Designed by Epstein Joslin Architects, a firm based in Massachusetts, with acoustics by the famed Yasuhisa Toyota, the acoustician who did the sound design at Disney Hall, the Conrad contains within it the Baker-Baum Concert Hall, a traditional concert hall space with a capacity of nearly 500. Times classical music critic Mark Swed says the sound is “clear and noble,” but he tells me that he thinks it could use some fine-tuning.
The complex also has a smaller cabaret theater, the JAI, that accommodates 136 people, as well as an outdoor courtyard, also a performance site, dubbed the Wu Tsai QRT.yrd (because contemporary).
The new hall, unfortunately, sits at a rather uninspired site: in view of a luxury movie house called the Lot that consists of an ungainly grey box that has all the architectural charm of a big-box store.
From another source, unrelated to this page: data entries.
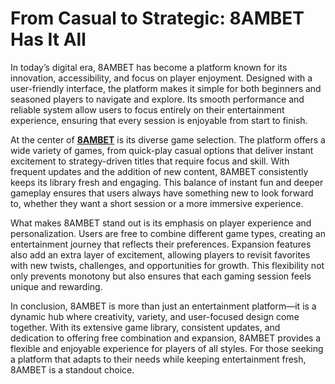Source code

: # From Casual to Strategic: 8AMBET Has It All

In today’s digital era, 8AMBET has become a platform known for its innovation, accessibility, and focus on player enjoyment. Designed with a user-friendly interface, the platform makes it simple for both beginners and seasoned players to navigate and explore. Its smooth performance and reliable system allow users to focus entirely on their entertainment experience, ensuring that every session is enjoyable from start to finish.

At the center of **[8AMBET](https://8ambet.net)** is its diverse game selection. The platform offers a wide variety of games, from quick-play casual options that deliver instant excitement to strategy-driven titles that require focus and skill. With frequent updates and the addition of new content, 8AMBET consistently keeps its library fresh and engaging. This balance of instant fun and deeper gameplay ensures that users always have something new to look forward to, whether they want a short session or a more immersive experience.

What makes 8AMBET stand out is its emphasis on player experience and personalization. Users are free to combine different game types, creating an entertainment journey that reflects their preferences. Expansion features also add an extra layer of excitement, allowing players to revisit favorites with new twists, challenges, and opportunities for growth. This flexibility not only prevents monotony but also ensures that each gaming session feels unique and rewarding.

In conclusion, 8AMBET is more than just an entertainment platform—it is a dynamic hub where creativity, variety, and user-focused design come together. With its extensive game library, consistent updates, and dedication to offering free combination and expansion, 8AMBET provides a flexible and enjoyable experience for players of all styles. For those seeking a platform that adapts to their needs while keeping entertainment fresh, 8AMBET is a standout choice.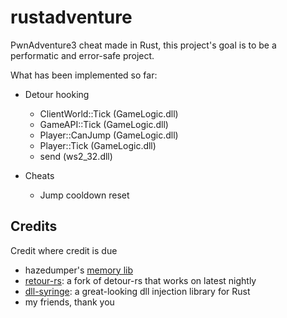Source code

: # rustadventure

PwnAdventure3 cheat made in Rust, this project's goal is to be a performatic and error-safe project.

What has been implemented so far:

- Detour hooking
  - ClientWorld::Tick (GameLogic.dll)
  - GameAPI::Tick (GameLogic.dll)
  - Player::CanJump (GameLogic.dll)
  - Player::Tick (GameLogic.dll)
  - send (ws2_32.dll)

- Cheats
  - Jump cooldown reset

## Credits

Credit where credit is due

- hazedumper's [memory lib](https://github.com/frk1/hazedumper-rs)
- [retour-rs](https://github.com/Hpmason/retour-rs): a fork of detour-rs that works on latest nightly
- [dll-syringe](https://github.com/OpenByteDev/dll-syringe): a great-looking dll injection library for Rust
- my friends, thank you
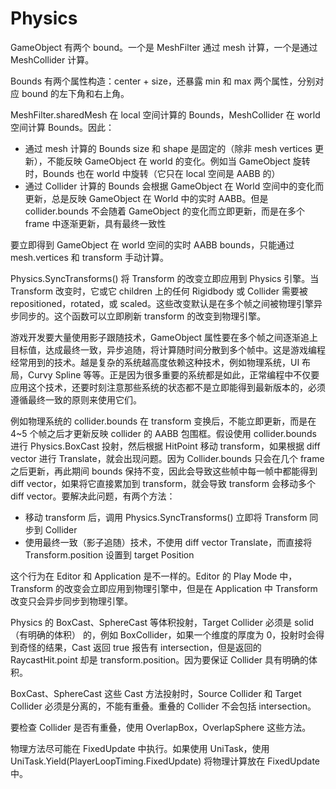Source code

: # Physics

GameObject 有两个 bound。一个是 MeshFilter 通过 mesh 计算，一个是通过 MeshCollider 计算。

Bounds 有两个属性构造：center + size，还暴露 min 和 max 两个属性，分别对应 bound 的左下角和右上角。

MeshFilter.sharedMesh 在 local 空间计算的 Bounds，MeshCollider 在 world 空间计算 Bounds。因此：

- 通过 mesh 计算的 Bounds size 和 shape 是固定的（除非 mesh vertices 更新），不能反映 GameObject 在 world 的变化。例如当 GameObject 旋转时，Bounds 也在 world 中旋转（它只在 local 空间是 AABB 的）
- 通过 Collider 计算的 Bounds 会根据 GameObject 在 World 空间中的变化而更新，总是反映 GameObject 在 World 中的实时 AABB。但是 collider.bounds 不会随着 GameObject 的变化而立即更新，而是在多个 frame 中逐渐更新，具有最终一致性

要立即得到 GameObject 在 world 空间的实时 AABB bounds，只能通过 mesh.vertices 和 transform 手动计算。

Physics.SyncTransforms() 将 Transform 的改变立即应用到 Physics 引擎。当 Transform 改变时，它或它 children 上的任何 Rigidbody 或 Collider 需要被 repositioned，rotated，或 scaled。这些改变默认是在多个帧之间被物理引擎异步同步的。这个函数可以立即刷新 transform 的改变到物理引擎。

游戏开发要大量使用影子跟随技术，GameObject 属性要在多个帧之间逐渐追上目标值，达成最终一致，异步追随，将计算随时间分散到多个帧中。这是游戏编程经常用到的技术。越是复杂的系统越高度依赖这种技术，例如物理系统，UI 布局，Curvy Spline 等等。正是因为很多重要的系统都是如此，正常编程中不仅要应用这个技术，还要时刻注意那些系统的状态都不是立即能得到最新版本的，必须遵循最终一致的原则来使用它们。

例如物理系统的 collider.bounds 在 transform 变换后，不能立即更新，而是在 4~5 个帧之后才更新反映 collider 的 AABB 包围框。假设使用 collider.bounds 进行 Physics.BoxCast 投射，然后根据 HitPoint 移动 transform，如果根据 diff vector 进行 Translate，就会出现问题。因为 Collider.bounds 只会在几个 frame 之后更新，再此期间 bounds 保持不变，因此会导致这些帧中每一帧中都能得到 diff vector，如果将它直接累加到 transform，就会导致 transform 会移动多个 diff vector。要解决此问题，有两个方法：

- 移动 transform 后，调用 Physics.SyncTransforms() 立即将 Transform 同步到 Collider
- 使用最终一致（影子追随）技术，不使用 diff vector Translate，而直接将 Transform.position 设置到 target Position  

这个行为在 Editor 和 Application 是不一样的。Editor 的 Play Mode 中，Transform 的改变会立即应用到物理引擎中，但是在 Application 中 Transform 改变只会异步同步到物理引擎。

Physics 的 BoxCast、SphereCast 等体积投射，Target Collider 必须是 solid（有明确的体积） 的，例如 BoxCollider，如果一个维度的厚度为 0，投射时会得到奇怪的结果，Cast 返回 true 报告有 intersection，但是返回的 RaycastHit.point 却是 transform.position。因为要保证 Collider 具有明确的体积。

BoxCast、SphereCast 这些 Cast 方法投射时，Source Collider 和 Target Collider 必须是分离的，不能有重叠。重叠的 Collider 不会包括 intersection。

要检查 Collider 是否有重叠，使用 OverlapBox，OverlapSphere 这些方法。

物理方法尽可能在 FixedUpdate 中执行。如果使用 UniTask，使用 UniTask.Yield(PlayerLoopTiming.FixedUpdate) 将物理计算放在 FixedUpdate 中。

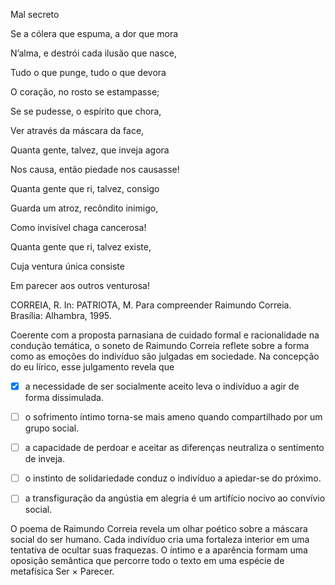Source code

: 

Mal secreto

Se a cólera que espuma, a dor que mora

N’alma, e destrói cada ilusão que nasce,

Tudo o que punge, tudo o que devora

O coração, no rosto se estampasse;

Se se pudesse, o espírito que chora,

Ver através da máscara da face,

Quanta gente, talvez, que inveja agora

Nos causa, então piedade nos causasse!

Quanta gente que ri, talvez, consigo

Guarda um atroz, recôndito inimigo,

Como invisível chaga cancerosa!

Quanta gente que ri, talvez existe,

Cuja ventura única consiste

Em parecer aos outros venturosa!

CORREIA, R. In: PATRIOTA, M. Para compreender Raimundo Correia. Brasília: Alhambra, 1995.

Coerente com a proposta parnasiana de cuidado formal e racionalidade na condução temática, o soneto de Raimundo Correia reflete sobre a forma como as emoções do indivíduo são julgadas em sociedade. Na concepção do eu lírico, esse julgamento revela que



- [x] a necessidade de ser socialmente aceito leva o indivíduo a agir de forma dissimulada.
- [ ] o sofrimento íntimo torna-se mais ameno quando compartilhado por um grupo social.
- [ ] a capacidade de perdoar e aceitar as diferenças neutraliza o sentimento de inveja.
- [ ] o instinto de solidariedade conduz o indivíduo a apiedar-se do próximo.
- [ ] a transfiguração da angústia em alegria é um artifício nocivo ao convívio social.


O poema de Raimundo Correia revela um olhar poético sobre a máscara social do ser humano. Cada indivíduo cria uma fortaleza interior em uma tentativa de ocultar suas fraquezas. O íntimo e a aparência formam uma oposição semântica que percorre todo o texto em uma espécie de metafísica Ser × Parecer.

        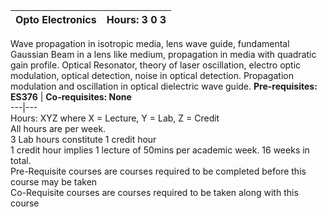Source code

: **Opto Electronics** | **Hours: 3 0 3**  
---|---  
Wave propagation in isotropic media, lens wave guide, fundamental Gaussian Beam in a lens like medium, propagation in media with quadratic gain profile. Optical Resonator, theory of laser oscillation, electro optic modulation, optical detection, noise in optical detection. Propagation modulation and oscillation in optical dielectric wave guide.
**Pre-requisites: ES376** | **Co-requisites: None**  
---|---  
Hours: XYZ where X = Lecture, Y = Lab, Z = Credit  
All hours are per week.  
3 Lab hours constitute 1 credit hour  
1 credit hour implies 1 lecture of 50mins per academic week. 16 weeks in total.  
Pre-Requisite courses are courses required to be completed before this course may be taken  
Co-Requisite courses are courses required to be taken along with this course
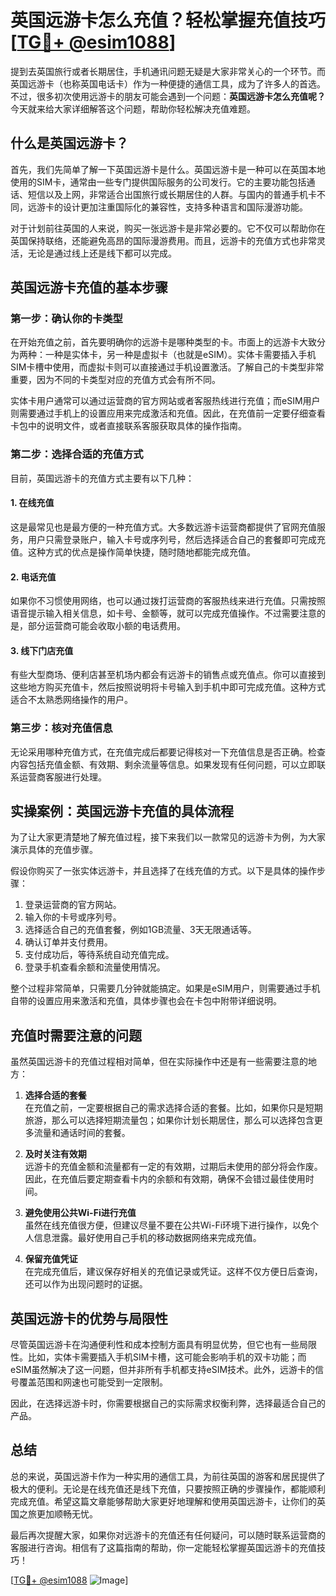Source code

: # 英国远游卡怎么充值？轻松掌握充值技巧[[TG💪+ @esim1088](https://t.me/s/esim1088)]

提到去英国旅行或者长期居住，手机通讯问题无疑是大家非常关心的一个环节。而英国远游卡（也称英国电话卡）作为一种便捷的通信工具，成为了许多人的首选。不过，很多初次使用远游卡的朋友可能会遇到一个问题：**英国远游卡怎么充值呢？** 今天就来给大家详细解答这个问题，帮助你轻松解决充值难题。

## 什么是英国远游卡？

首先，我们先简单了解一下英国远游卡是什么。英国远游卡是一种可以在英国本地使用的SIM卡，通常由一些专门提供国际服务的公司发行。它的主要功能包括通话、短信以及上网，非常适合出国旅行或长期居住的人群。与国内的普通手机卡不同，远游卡的设计更加注重国际化的兼容性，支持多种语言和国际漫游功能。

对于计划前往英国的人来说，购买一张远游卡是非常必要的。它不仅可以帮助你在英国保持联络，还能避免高昂的国际漫游费用。而且，远游卡的充值方式也非常灵活，无论是通过线上还是线下都可以完成。

## 英国远游卡充值的基本步骤

### 第一步：确认你的卡类型

在开始充值之前，首先要明确你的远游卡是哪种类型的卡。市面上的远游卡大致分为两种：一种是实体卡，另一种是虚拟卡（也就是eSIM）。实体卡需要插入手机SIM卡槽中使用，而虚拟卡则可以直接通过手机设置激活。了解自己的卡类型非常重要，因为不同的卡类型对应的充值方式会有所不同。

实体卡用户通常可以通过运营商的官方网站或者客服热线进行充值；而eSIM用户则需要通过手机上的设置应用来完成激活和充值。因此，在充值前一定要仔细查看卡包中的说明文件，或者直接联系客服获取具体的操作指南。

### 第二步：选择合适的充值方式

目前，英国远游卡的充值方式主要有以下几种：

#### 1. **在线充值**
这是最常见也是最方便的一种充值方式。大多数远游卡运营商都提供了官网充值服务，用户只需登录账户，输入卡号或序列号，然后选择适合自己的套餐即可完成充值。这种方式的优点是操作简单快捷，随时随地都能完成充值。

#### 2. **电话充值**
如果你不习惯使用网络，也可以通过拨打运营商的客服热线来进行充值。只需按照语音提示输入相关信息，如卡号、金额等，就可以完成充值操作。不过需要注意的是，部分运营商可能会收取小额的电话费用。

#### 3. **线下门店充值**
有些大型商场、便利店甚至机场内都会有远游卡的销售点或充值点。你可以直接到这些地方购买充值卡，然后按照说明将卡号输入到手机中即可完成充值。这种方式适合不太熟悉网络操作的用户。

### 第三步：核对充值信息

无论采用哪种充值方式，在充值完成后都要记得核对一下充值信息是否正确。检查内容包括充值金额、有效期、剩余流量等信息。如果发现有任何问题，可以立即联系运营商客服进行处理。

## 实操案例：英国远游卡充值的具体流程

为了让大家更清楚地了解充值过程，接下来我们以一款常见的远游卡为例，为大家演示具体的充值步骤。

假设你购买了一张实体远游卡，并且选择了在线充值的方式。以下是具体的操作步骤：

1. 登录运营商的官方网站。
2. 输入你的卡号或序列号。
3. 选择适合自己的充值套餐，例如1GB流量、3天无限通话等。
4. 确认订单并支付费用。
5. 支付成功后，等待系统自动充值完成。
6. 登录手机查看余额和流量使用情况。

整个过程非常简单，只需要几分钟就能搞定。如果是eSIM用户，则需要通过手机自带的设置应用来激活和充值，具体步骤也会在卡包中附带详细说明。

## 充值时需要注意的问题

虽然英国远游卡的充值过程相对简单，但在实际操作中还是有一些需要注意的地方：

1. **选择合适的套餐**  
   在充值之前，一定要根据自己的需求选择合适的套餐。比如，如果你只是短期旅游，那么可以选择短期流量包；如果你计划长期居住，那么可以选择包含更多流量和通话时间的套餐。

2. **及时关注有效期**  
   远游卡的充值金额和流量都有一定的有效期，过期后未使用的部分将会作废。因此，在充值后要定期查看卡内的余额和有效期，确保不会错过最佳使用时间。

3. **避免使用公共Wi-Fi进行充值**  
   虽然在线充值很方便，但建议尽量不要在公共Wi-Fi环境下进行操作，以免个人信息泄露。最好使用自己手机的移动数据网络来完成充值。

4. **保留充值凭证**  
   在完成充值后，建议保存好相关的充值记录或凭证。这样不仅方便日后查询，还可以作为出现问题时的证据。

## 英国远游卡的优势与局限性

尽管英国远游卡在沟通便利性和成本控制方面具有明显优势，但它也有一些局限性。比如，实体卡需要插入手机SIM卡槽，这可能会影响手机的双卡功能；而eSIM虽然解决了这一问题，但并非所有手机都支持eSIM技术。此外，远游卡的信号覆盖范围和网速也可能受到一定限制。

因此，在选择远游卡时，你需要根据自己的实际需求权衡利弊，选择最适合自己的产品。

## 总结

总的来说，英国远游卡作为一种实用的通信工具，为前往英国的游客和居民提供了极大的便利。无论是在线充值还是线下充值，只要按照正确的步骤操作，都能顺利完成充值。希望这篇文章能够帮助大家更好地理解和使用英国远游卡，让你们的英国之旅更加顺畅无忧。

最后再次提醒大家，如果你对远游卡的充值还有任何疑问，可以随时联系运营商的客服进行咨询。相信有了这篇指南的帮助，你一定能轻松掌握英国远游卡的充值技巧！

[[TG💪+ @esim1088](https://t.me/s/esim1088) ![Image](https://i.postimg.cc/4NQfJmqS/Snipaste-2025-05-13-00-14-12.png)]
In response, the architects of the Conrad turned their building inward. The concert hall and its pleasant courtyard are screened from the street by a slatted terracotta-colored trellis that also serves as sunbreak. Unfortunately, this doesn’t leave much to admire in terms of facade. From the street, the slatted trellis comes off more as garden center than concert hall.
The aesthetics of the principal performance space, however, help make up for the exteriors. Walls are lined with vertical beams of Alaskan yellow cedar, evoking an abstracted tree pattern. And rather than clutter the building with a big lobby, the auditorium spills right out into the outdoor courtyard, a design that makes the most of fresh air.